For example - reading, I get the impression that the show is actually just a big set of dialogue, and those really are just there to express the stances and actions of traditional moral agents. When am I gonna come across something, anything, that wonders at the significance of the way Buffy constantly seems mock-imperious, in kind of an idiotic, confused-child way, when insisting in the face of a problem that the Scooby gang has to do this, this, and this, when "this" almost always amounts to "do the thing that will fix this problem somehow" in a totally non-substantive way? There's always an element of determination in that, I suppose, coming as it does when they have a problem they have no idea how to respond to: OK, uh yeah we're gonna be OK, we've gotta do it, do something, what what what, go guys and do it. You can sense it in the Scoobies' reaction - a tinge of resigned acceptance, yes we will soldier on in apparent (temporary we hope because it's always worked before) futility, ignoring the fact that you are telling us "we really have to do something you guys" when we are well aware of that fact. And it's not always that way - just look at the frequent tension in the group, say in the final story arc especially, where everyone keeps chafing and blowing up at Buffy's insistence that they have to do something, because the not getting anywhere has gone on too long, the futility is getting to be too much to bear. When is that look on her face, that tone in her voice, going to show up? How does it factor in to what the show "says" "about" "duty"?
You might imagine a scholarly book collecting broadly philosophical papers on Ulysses, or Molloy, or Mahler's "Kindertotenleider", or Battleship Potemkin. If the essays in this book consistently showed only a cursory engagement with the object in question, with the textual details, people wouldn't take the book seriously. There is a strong tradition in place, one which says that in order to really get something out of certain kinds of artifacts, we must do a close reading - the closer the better. And though I want to be careful not to think we can go drawing conclusions wily-nily from this (regarding value, taste, what people find important or interesting or good), I think something in it makes sense - that to really do a good job, you should be getting in there.

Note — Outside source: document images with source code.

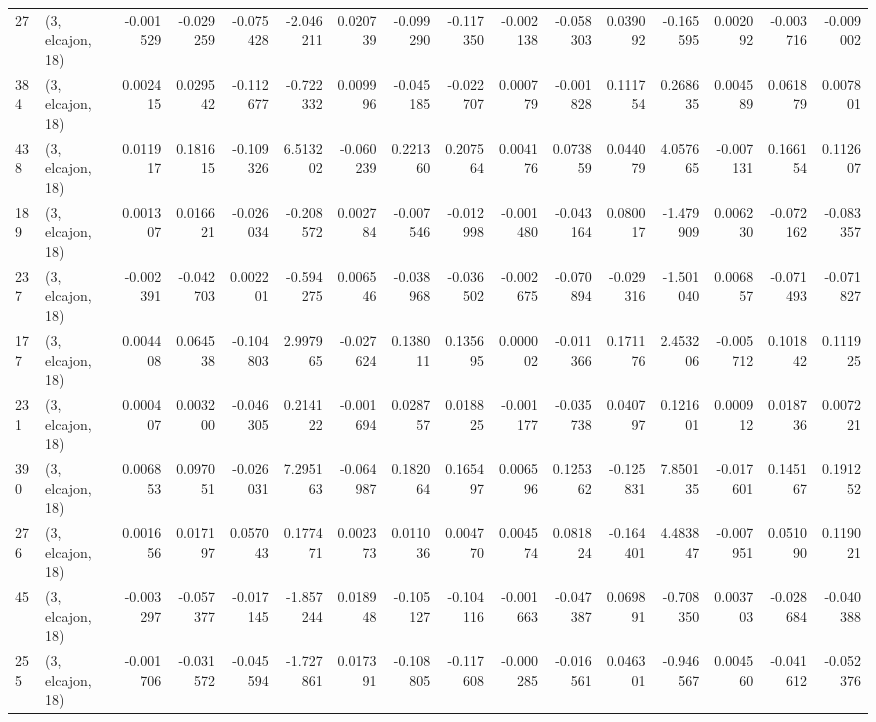 \begin{tabular}{llrrrrrrrrrrrrrr}
27  &  (3, elcajon, 18) &  -0.001529 & -0.029259 & -0.075428 &   -2.046211 &  0.020739 &  -0.099290 & -0.117350 & -0.002138 & -0.058303 &  0.039092 &    -0.165595 &  0.002092 & -0.003716 & -0.009002 \\
384 &  (3, elcajon, 18) &   0.002415 &  0.029542 & -0.112677 &   -0.722332 &  0.009996 &  -0.045185 & -0.022707 &  0.000779 & -0.001828 &  0.111754 &     0.268635 &  0.004589 &  0.061879 &  0.007801 \\
438 &  (3, elcajon, 18) &   0.011917 &  0.181615 & -0.109326 &    6.513202 & -0.060239 &   0.221360 &  0.207564 &  0.004176 &  0.073859 &  0.044079 &     4.057665 & -0.007131 &  0.166154 &  0.112607 \\
189 &  (3, elcajon, 18) &   0.001307 &  0.016621 & -0.026034 &   -0.208572 &  0.002784 &  -0.007546 & -0.012998 & -0.001480 & -0.043164 &  0.080017 &    -1.479909 &  0.006230 & -0.072162 & -0.083357 \\
237 &  (3, elcajon, 18) &  -0.002391 & -0.042703 &  0.002201 &   -0.594275 &  0.006546 &  -0.038968 & -0.036502 & -0.002675 & -0.070894 & -0.029316 &    -1.501040 &  0.006857 & -0.071493 & -0.071827 \\
177 &  (3, elcajon, 18) &   0.004408 &  0.064538 & -0.104803 &    2.997965 & -0.027624 &   0.138011 &  0.135695 &  0.000002 & -0.011366 &  0.171176 &     2.453206 & -0.005712 &  0.101842 &  0.111925 \\
231 &  (3, elcajon, 18) &   0.000407 &  0.003200 & -0.046305 &    0.214122 & -0.001694 &   0.028757 &  0.018825 & -0.001177 & -0.035738 &  0.040797 &     0.121601 &  0.000912 &  0.018736 &  0.007221 \\
390 &  (3, elcajon, 18) &   0.006853 &  0.097051 & -0.026031 &    7.295163 & -0.064987 &   0.182064 &  0.165497 &  0.006596 &  0.125362 & -0.125831 &     7.850135 & -0.017601 &  0.145167 &  0.191252 \\
276 &  (3, elcajon, 18) &   0.001656 &  0.017197 &  0.057043 &    0.177471 &  0.002373 &   0.011036 &  0.004770 &  0.004574 &  0.081824 & -0.164401 &     4.483847 & -0.007951 &  0.051090 &  0.119021 \\
45  &  (3, elcajon, 18) &  -0.003297 & -0.057377 & -0.017145 &   -1.857244 &  0.018948 &  -0.105127 & -0.104116 & -0.001663 & -0.047387 &  0.069891 &    -0.708350 &  0.003703 & -0.028684 & -0.040388 \\
255 &  (3, elcajon, 18) &  -0.001706 & -0.031572 & -0.045594 &   -1.727861 &  0.017391 &  -0.108805 & -0.117608 & -0.000285 & -0.016561 &  0.046301 &    -0.946567 &  0.004560 & -0.041612 & -0.052376 \\

\end{tabular}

So why is it that so many books ostensibly "about" pop cultural artifacts - music, movies, TV, comics, video games - just skim around on the surface? Yes, this Buffy book is probably marketed in some way at people who know something about philosophy but not much about Buffy. (It's probably marketed at lots of conflicting markets, which is, er, a conflict.) But in that case, will an uncommitted engagement with the text really do it for those people? Or will they say, oh look, another half-assed "applied philosophy" book. And what about the people who know about Buffy but not really about philosophy? The opposite problem: the book can't be much better than a general introduction to philosophy, only with a bunch of post-its stuck inside with things like "Anya - ethics of care!!" scrawled on them; without serious engagement with the details of the show, the book does almost none of the work of thinking philosophically about the show. It simply notes that it's possible to do so, and one way (flawed as it is) is to basically just go read some philosophy and then say "oh hey look this might be in there somewhere" or even worse "look an application of Kant's theory of justice!".
(Cavell on impossibility of quoting film, here?)

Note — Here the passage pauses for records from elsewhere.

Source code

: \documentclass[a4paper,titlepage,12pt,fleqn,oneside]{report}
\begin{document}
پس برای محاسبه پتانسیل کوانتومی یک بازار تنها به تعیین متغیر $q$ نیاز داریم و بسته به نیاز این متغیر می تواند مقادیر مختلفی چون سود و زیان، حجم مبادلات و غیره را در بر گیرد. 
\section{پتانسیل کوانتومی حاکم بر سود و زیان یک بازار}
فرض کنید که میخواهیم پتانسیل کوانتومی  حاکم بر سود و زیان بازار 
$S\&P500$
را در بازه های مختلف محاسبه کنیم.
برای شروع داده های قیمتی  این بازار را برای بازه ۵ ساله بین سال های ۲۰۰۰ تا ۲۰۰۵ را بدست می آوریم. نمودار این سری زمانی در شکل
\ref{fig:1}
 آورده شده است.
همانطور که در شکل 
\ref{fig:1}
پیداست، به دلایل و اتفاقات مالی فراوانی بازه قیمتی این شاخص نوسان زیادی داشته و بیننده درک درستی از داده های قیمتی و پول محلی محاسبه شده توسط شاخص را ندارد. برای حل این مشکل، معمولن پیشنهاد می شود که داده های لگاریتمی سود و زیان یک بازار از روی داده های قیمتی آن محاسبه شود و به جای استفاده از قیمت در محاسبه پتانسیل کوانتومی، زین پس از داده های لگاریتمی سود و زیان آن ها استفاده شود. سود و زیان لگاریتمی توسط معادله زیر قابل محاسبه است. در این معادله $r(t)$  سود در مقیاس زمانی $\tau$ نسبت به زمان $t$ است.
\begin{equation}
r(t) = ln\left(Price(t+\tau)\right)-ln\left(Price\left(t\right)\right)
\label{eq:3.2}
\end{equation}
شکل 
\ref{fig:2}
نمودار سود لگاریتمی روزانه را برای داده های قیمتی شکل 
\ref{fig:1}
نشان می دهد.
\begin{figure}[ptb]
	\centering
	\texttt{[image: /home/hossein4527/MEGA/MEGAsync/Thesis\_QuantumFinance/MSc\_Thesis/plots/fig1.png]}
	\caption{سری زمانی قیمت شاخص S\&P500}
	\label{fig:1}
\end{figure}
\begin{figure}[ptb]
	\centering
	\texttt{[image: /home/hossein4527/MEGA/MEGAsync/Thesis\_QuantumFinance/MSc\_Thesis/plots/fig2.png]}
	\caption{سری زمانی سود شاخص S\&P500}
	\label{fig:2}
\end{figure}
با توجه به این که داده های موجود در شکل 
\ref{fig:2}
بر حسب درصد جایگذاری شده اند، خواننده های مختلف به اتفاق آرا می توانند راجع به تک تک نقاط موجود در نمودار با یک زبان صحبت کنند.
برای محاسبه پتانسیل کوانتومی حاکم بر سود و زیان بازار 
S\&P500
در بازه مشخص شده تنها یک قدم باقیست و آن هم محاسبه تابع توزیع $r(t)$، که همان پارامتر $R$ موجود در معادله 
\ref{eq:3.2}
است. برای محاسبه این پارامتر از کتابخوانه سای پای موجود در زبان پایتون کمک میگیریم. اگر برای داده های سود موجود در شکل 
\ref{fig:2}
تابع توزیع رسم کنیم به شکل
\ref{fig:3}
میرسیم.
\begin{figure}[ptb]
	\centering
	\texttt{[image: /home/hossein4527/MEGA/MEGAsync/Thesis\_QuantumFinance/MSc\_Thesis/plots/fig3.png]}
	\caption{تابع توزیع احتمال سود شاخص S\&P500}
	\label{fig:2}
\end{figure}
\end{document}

Or, in other words: one ILX thread on Buffy feels to me as if it gets dirtier than these essays. Come on, roll up your fucking sleeves or don't even bother.
(This belligerent mood won't pass, I hope - it makes me write more even if I am all bluster.)
Surprising to me that even though ethics of care shows up a bit, the words "communitarian" or even better "community" aren't in the index!
What passes for "work" is pretty appalling sometimes. I am not exempt from that, either. But at least I've written something down tonight. It's now officially my birthday. Time for bed.
It's an open question how much, in the case of each remark, to draw from nearby or faraway surrounding remarks in order to get at the ordinary background. In 63, for example: "To say, however, that a sentence in (b) is an 'analysed' form of one in (a) readily seduces us into thinking that the former is the more fundamental form; that it alone shews what is meant by the other, and so on. For example, we think: If you have only the unanalysed form you miss the analysis; but if you know the analysed form that gives you everything. -- But may I not say that an aspect of the matter is lost on you in the latter case as well as the former?"
In light of this, I might say: one thing forgotten in the Bizarro world is that just those parts obtained from analysis are not enough to get the meaning of the ordinary sentence. So in the background is whatever goes on when we mean things, and foregrounded as strange is this particular picture of meaning, which presumably goes along with a theory, such as one that says language is compositional, and sentences get their meanings as a function of the meanings of their constituent parts, like the names of things.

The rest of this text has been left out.